Hot Springs coach not letting lack of facility stand in his way

HOT SPRINGS, Ark. -- For decades, retired Hot Springs police captain Willie McCoy has mentored young boys through his love of boxing. By getting kids in the ring, he says he's keeping them off the streets.

But that task grew a bit more difficult earlier this year, when the Boys and Girls Club lost its charter and McCoy's boxers had nowhere to go. The Boys and Girls Club facility is tied up in a legal battle between the still-existing BGC board, Champion College, expected to take over the property, and the City of Hot Springs which wants to acquire the ball fields.

18-year-old Brennan McKisick knows that whether it's in the ring, or life in general, you've got to get back up when you get knocked down. Growing up in Hot Springs without much money or direction, he eventually found himself in youth lockup.

"I came up around a rough childhood, you know," McKisick explained. "Eventually had to open my eyes to the fact the people I was surrounded myself with were no positive influence in my life."

Three years ago, he made a change and took up training with McCoy and the Boys and Girls Club.

"He needs to get a little bit stronger, but he's got a lot of talent," McCoy said of his protégé.

The boxing program is a storied one, beginning in the 1950s and producing champions over the years like Dominick Guinn. McCoy calls losing the BGC charter a "setback."

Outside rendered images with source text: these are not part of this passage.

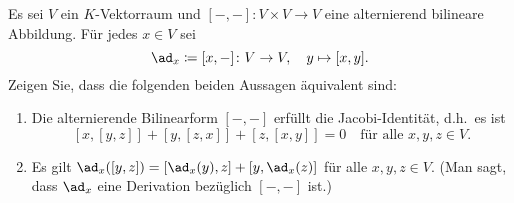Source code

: \documentclass[a4paper, 10pt]{scrartcl}
\begin{document}
\begin{question}
  Es sei $V$ ein $K$-Vektorraum und $[-,-] \colon V \times V \to V$ eine alternierend bilineare Abbildung.
  Für jedes $x \in V$ sei
  \[
    \ad_x \coloneqq [x,-] \colon V \to V, \quad y \mapsto [x,y].
  \]
  Zeigen Sie, dass die folgenden beiden Aussagen äquivalent sind:
  \begin{enumerate}
    \item
      Die alternierende Bilinearform $[-,-]$ erfüllt die Jacobi-Identität, d.h.\ es ist
      \[
        [x,[y,z]] + [y,[z,x]] + [z,[x,y]] = 0
        \quad
        \text{für alle $x, y, z \in V$}.
      \]
    \item
      Es gilt $\ad_x([y,z]) = [\ad_x(y), z] + [y, \ad_x(z)]$ für alle $x, y, z \in V$.
      (Man sagt, dass $\ad_x$ eine Derivation bezüglich $[-,-]$ ist.)
  \end{enumerate}
\end{question}






\newpage


\printsolutions
\end{document}
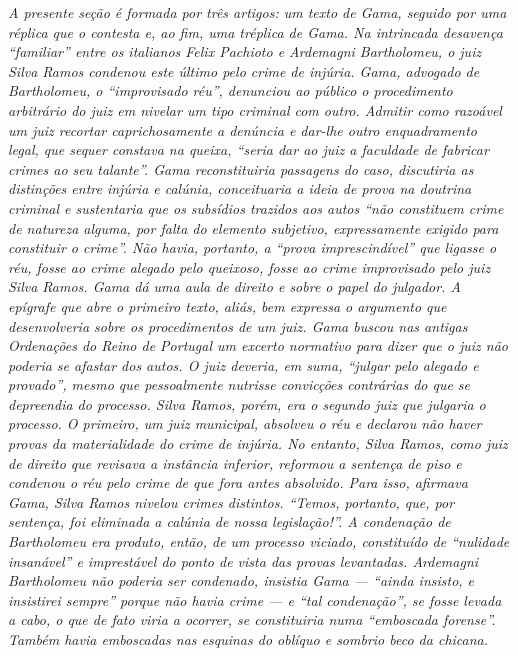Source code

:\begin{argumento}
\emph{A presente seção é formada por três artigos: um texto de Gama,
seguido por uma réplica que o contesta e, ao fim, uma tréplica de Gama.
Na intrincada desavença ``familiar'' entre os italianos Felix Pachioto e
Ardemagni Bartholomeu, o juiz Silva Ramos condenou este último pelo
crime de injúria. Gama, advogado de Bartholomeu, o ``improvisado réu'',
denunciou ao público o procedimento arbitrário do juiz em nivelar um
tipo criminal com outro. Admitir como razoável um juiz recortar
caprichosamente a denúncia e dar-lhe outro enquadramento legal, que
sequer constava na queixa, ``seria dar ao juiz a faculdade de fabricar
crimes ao seu talante''. Gama reconstituiria passagens do caso,
discutiria as distinções entre injúria e calúnia, conceituaria a ideia
de prova na doutrina criminal e sustentaria que os subsídios trazidos
aos autos ``não constituem crime de natureza alguma, por falta do
elemento subjetivo, expressamente exigido para constituir o crime''. Não
havia, portanto, a ``prova imprescindível'' que ligasse o réu, fosse ao
crime alegado pelo queixoso, fosse ao crime improvisado pelo juiz Silva
Ramos. Gama dá uma aula de direito e sobre o papel do julgador. A
epígrafe que abre o primeiro texto, aliás, bem expressa o argumento que
desenvolveria sobre os procedimentos de um juiz. Gama buscou nas antigas
Ordenações do Reino de Portugal um excerto normativo para dizer que o
juiz não poderia se afastar dos autos. O juiz deveria, em suma, ``julgar
pelo alegado e provado'', mesmo que pessoalmente nutrisse convicções
contrárias do que se depreendia do processo. Silva Ramos, porém, era o
segundo juiz que julgaria o processo. O primeiro, um juiz municipal,
absolveu o réu e declarou não haver provas da materialidade do crime de
injúria. No entanto, Silva Ramos, como juiz de direito que revisava a
instância inferior, reformou a sentença de piso e condenou o réu pelo
crime de que fora antes absolvido. Para isso, afirmava Gama, Silva Ramos
nivelou crimes distintos. ``Temos, portanto, que, por sentença, foi
eliminada a calúnia de nossa legislação!''. A condenação de Bartholomeu
era produto, então, de um processo viciado, constituído de ``nulidade
insanável'' e imprestável do ponto de vista das provas levantadas.
Ardemagni Bartholomeu não poderia ser condenado, insistia Gama --- ``ainda
insisto, e insistirei sempre'' porque não havia crime --- e ``tal
condenação'', se fosse levada a cabo, o que de fato viria a ocorrer, se
constituiria numa ``emboscada forense''. Também havia emboscadas nas
esquinas do oblíquo e sombrio beco da chicana.}
\end{argumento}

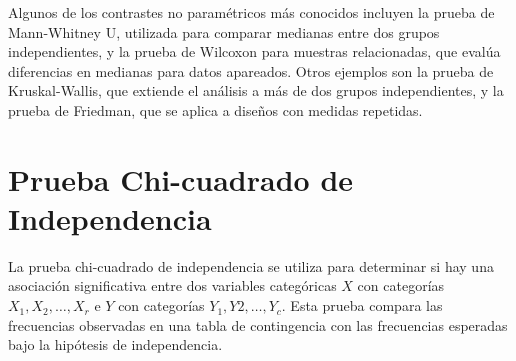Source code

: \documentclass[
  letterpaper,
  DIV=11,
  numbers=noendperiod]{scrreprt}
\begin{document}
Algunos de los contrastes no paramétricos más conocidos incluyen la
prueba de Mann-Whitney U, utilizada para comparar medianas entre dos
grupos independientes, y la prueba de Wilcoxon para muestras
relacionadas, que evalúa diferencias en medianas para datos apareados.
Otros ejemplos son la prueba de Kruskal-Wallis, que extiende el análisis
a más de dos grupos independientes, y la prueba de Friedman, que se
aplica a diseños con medidas repetidas.

\hypertarget{prueba-chi-cuadrado-de-independencia}{%
\section{Prueba Chi-cuadrado de
Independencia}\label{prueba-chi-cuadrado-de-independencia}}

La prueba chi-cuadrado de independencia se utiliza para determinar si
hay una asociación significativa entre dos variables categóricas \(X\)
con categorías \(X_1,X_2,\ldots,X_r\) e \(Y\) con categorías
\(Y_1,Y2,\ldots,Y_c\). Esta prueba compara las frecuencias observadas en
una tabla de contingencia con las frecuencias esperadas bajo la
hipótesis de independencia.
\end{document}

These boxers may have lost their location, but not their motivation.

"I get the tough kids, the ones everybody overlooks," McCoy explained.

Years on the police force gave McCoy a first-hand look at what happens when at-risk kids get left behind.

"These kids are vulnerable right now," he said, pointing to McKisick and his other pupils practicing behind him. "See the way he's leading them in exercise stuff? On the street, he could probably lead them into doing some crimes too."

For 41 years, he's forged what could have been future fugitives into formidable fighters.

"Got in trouble, got out of trouble, went on, and were successful," he said.

"He motivates his kids," McKisick said effusively of his mentor. "He does so much out of his own pocket."

While McCoy's program carries on without a home, for kids like McKisick, it will always be home.

McKisick will be leaving home soon to train with a big-time coach in California. Meanwhile, McCoy says he's just waiting to see how the legal issues unravel with BGC, Champion College, and the city. He's hopeful they've eventually be able to move into the old BGC building once Champion College takes over.